A fool might once himself alone expose,
Now one in verse makes many more in prose.
When Pope wrote those lines, in 1709, he assumed that critics (however foolish) would actually read the work they judged. This seems a reasonable and necessary foundation for criticism; unfortunately, the hard work of actually reading a work seems to defy the inclinations of at least one critic who loudly proclaims his love of literature.
Consider these remarkable lines:
More that a few people have asked me in the past year how I explain the enormous popular success of Robert James Waller's Madison County books. Although I haven't read either The Bridges of Madision County or Slow Waltz in Cedar Bend, I answer with full confidence: They are selling the reader a fantasy of individuality and freewheeling independence.

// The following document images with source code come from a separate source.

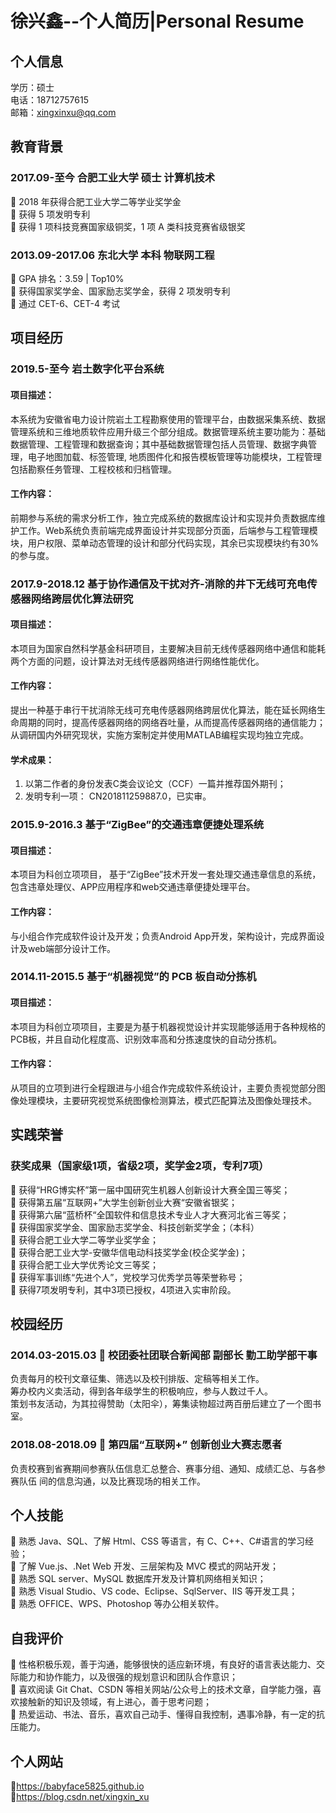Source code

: # 徐兴鑫--个人简历|Personal Resume
## 个人信息
学历：硕士  
电话：18712757615  
邮箱：xingxinxu@qq.com  
## 教育背景
### 2017.09-至今 合肥工业大学 硕士 计算机技术
 2018 年获得合肥工业大学二等学业奖学金  
 获得 5 项发明专利  
 获得 1 项科技竞赛国家级铜奖，1 项 A 类科技竞赛省级银奖  

### 2013.09-2017.06 东北大学 本科 物联网工程
 GPA 排名：3.59 | Top10%  
 获得国家奖学金、国家励志奖学金，获得 2 项发明专利  
 通过 CET-6、CET-4 考试  

## 项目经历
### 2019.5-至今 岩土数字化平台系统
#### 项目描述：
本系统为安徽省电力设计院岩土工程勘察使用的管理平台，由数据采集系统、数据管理系统和三维地质软件应用升级三个部分组成。数据管理系统主要功能为：基础数据管理、工程管理和数据查询；其中基础数据管理包括人员管理、数据字典管理，电子地图加载、标签管理, 地质图件化和报告模板管理等功能模块，工程管理包括勘察任务管理、工程校核和归档管理。  
#### 工作内容：
前期参与系统的需求分析工作，独立完成系统的数据库设计和实现并负责数据库维护工作。Web系统负责前端完成界面设计并实现部分页面，后端参与工程管理模块，用户权限、菜单动态管理的设计和部分代码实现，其余已实现模块约有30%的参与度。  

### 2017.9-2018.12 基于协作通信及干扰对齐-消除的井下无线可充电传感器网络跨层优化算法研究
#### 项目描述：
本项目为国家自然科学基金科研项目，主要解决目前无线传感器网络中通信和能耗两个方面的问题，设计算法对无线传感器网络进行网络性能优化。  
#### 工作内容：
提出一种基于串行干扰消除无线可充电传感器网络跨层优化算法，能在延长网络生命周期的同时，提高传感器网络的网络吞吐量，从而提高传感器网络的通信能力；从调研国内外研究现状，实施方案制定并使用MATLAB编程实现均独立完成。  
#### 学术成果：
1. 以第二作者的身份发表C类会议论文（CCF）一篇并推荐国外期刊；  
2. 发明专利一项： CN201811259887.0，已实审。  

### 2015.9-2016.3 基于“ZigBee”的交通违章便捷处理系统
#### 项目描述：
本项目为科创立项项目， 基于“ZigBee”技术开发一套处理交通违章信息的系统，包含违章处理仪、APP应用程序和web交通违章便捷处理平台。  
#### 工作内容：
与小组合作完成软件设计及开发；负责Android App开发，架构设计，完成界面设计及web端部分设计工作。  

### 2014.11-2015.5 基于“机器视觉”的 PCB 板自动分拣机
#### 项目描述：
本项目为科创立项项目，主要是为基于机器视觉设计并实现能够适用于各种规格的PCB板，并且自动化程度高、识别效率高和分拣速度快的自动分拣机。  
#### 工作内容：
从项目的立项到进行全程跟进与小组合作完成软件系统设计，主要负责视觉部分图像处理模块，主要研究视觉系统图像检测算法，模式匹配算法及图像处理技术。  

## 实践荣誉
### 获奖成果（国家级1项，省级2项，奖学金2项，专利7项）
	获得“HRG博实杯”第一届中国研究生机器人创新设计大赛全国三等奖；  
	获得第五届“互联网+”大学生创新创业大赛“安徽省银奖；  
	获得第六届“蓝桥杯“全国软件和信息技术专业人才大赛河北省三等奖；  
	获得国家奖学金、国家励志奖学金、科技创新奖学金；（本科）  
	获得合肥工业大学二等学业奖学金；  
	获得合肥工业大学-安徽华信电动科技奖学金(校企奖学金)；  
	获得合肥工业大学优秀论文三等奖；  
	获得军事训练“先进个人”，党校学习优秀学员等荣誉称号；  
	获得7项发明专利，其中3项已授权，4项进入实审阶段。  

## 校园经历
### 2014.03-2015.03  校团委社团联合新闻部 副部长 勤工助学部干事
负责每月的校刊文章征集、筛选以及校刊排版、定稿等相关工作。  
筹办校内义卖活动，得到各年级学生的积极响应，参与人数过千人。  
策划书友活动，为其拉得赞助（太阳伞），筹集读物超过两百册后建立了一个图书室。  
### 2018.08-2018.09  第四届“互联网+” 创新创业大赛志愿者
负责校赛到省赛期间参赛队伍信息汇总整合、赛事分组、通知、成绩汇总、与各参赛队伍  间的信息沟通，以及比赛现场的相关工作。  

## 个人技能
 熟悉 Java、SQL、了解 Html、CSS 等语言，有 C、C++、C#语言的学习经验；  
 了解 Vue.js、.Net Web 开发、三层架构及 MVC 模式的网站开发；  
 熟悉 SQL server、MySQL 数据库开发及计算机网络相关知识；  
 熟悉 Visual Studio、VS code、Eclipse、SqlServer、IIS 等开发工具；  
 熟悉 OFFICE、WPS、Photoshop 等办公相关软件。  

## 自我评价
 性格积极乐观，善于沟通，能够很快的适应新环境，有良好的语言表达能力、交际能力和协作能力，以及很强的规划意识和团队合作意识；  
 喜欢阅读 Git Chat、CSDN 等相关网站/公众号上的技术文章，自学能力强，喜欢接触新的知识及领域，有上进心，善于思考问题；  
 热爱运动、书法、音乐，喜欢自己动手、懂得自我控制，遇事冷静，有一定的抗压能力。  

## 个人网站
https://babyface5825.github.io  
https://blog.csdn.net/xingxin_xu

This amazing assertion, from Sven Birkerts' The Gutenberg Elegies (Faber and Faber, 1994), seems to have escaped notice when this book -- a jeremaid against electronic writing -- was reviewed. The Boston Globe didn't mind that Birkerts didn't actually read some the works works he critiqued. The New Yorker seems not to have noticed the lapse. Publishers Weekly saw nothing unusual. These august journals saw only that Birkerts was defending Literature from technology, and responded reflexively with praise.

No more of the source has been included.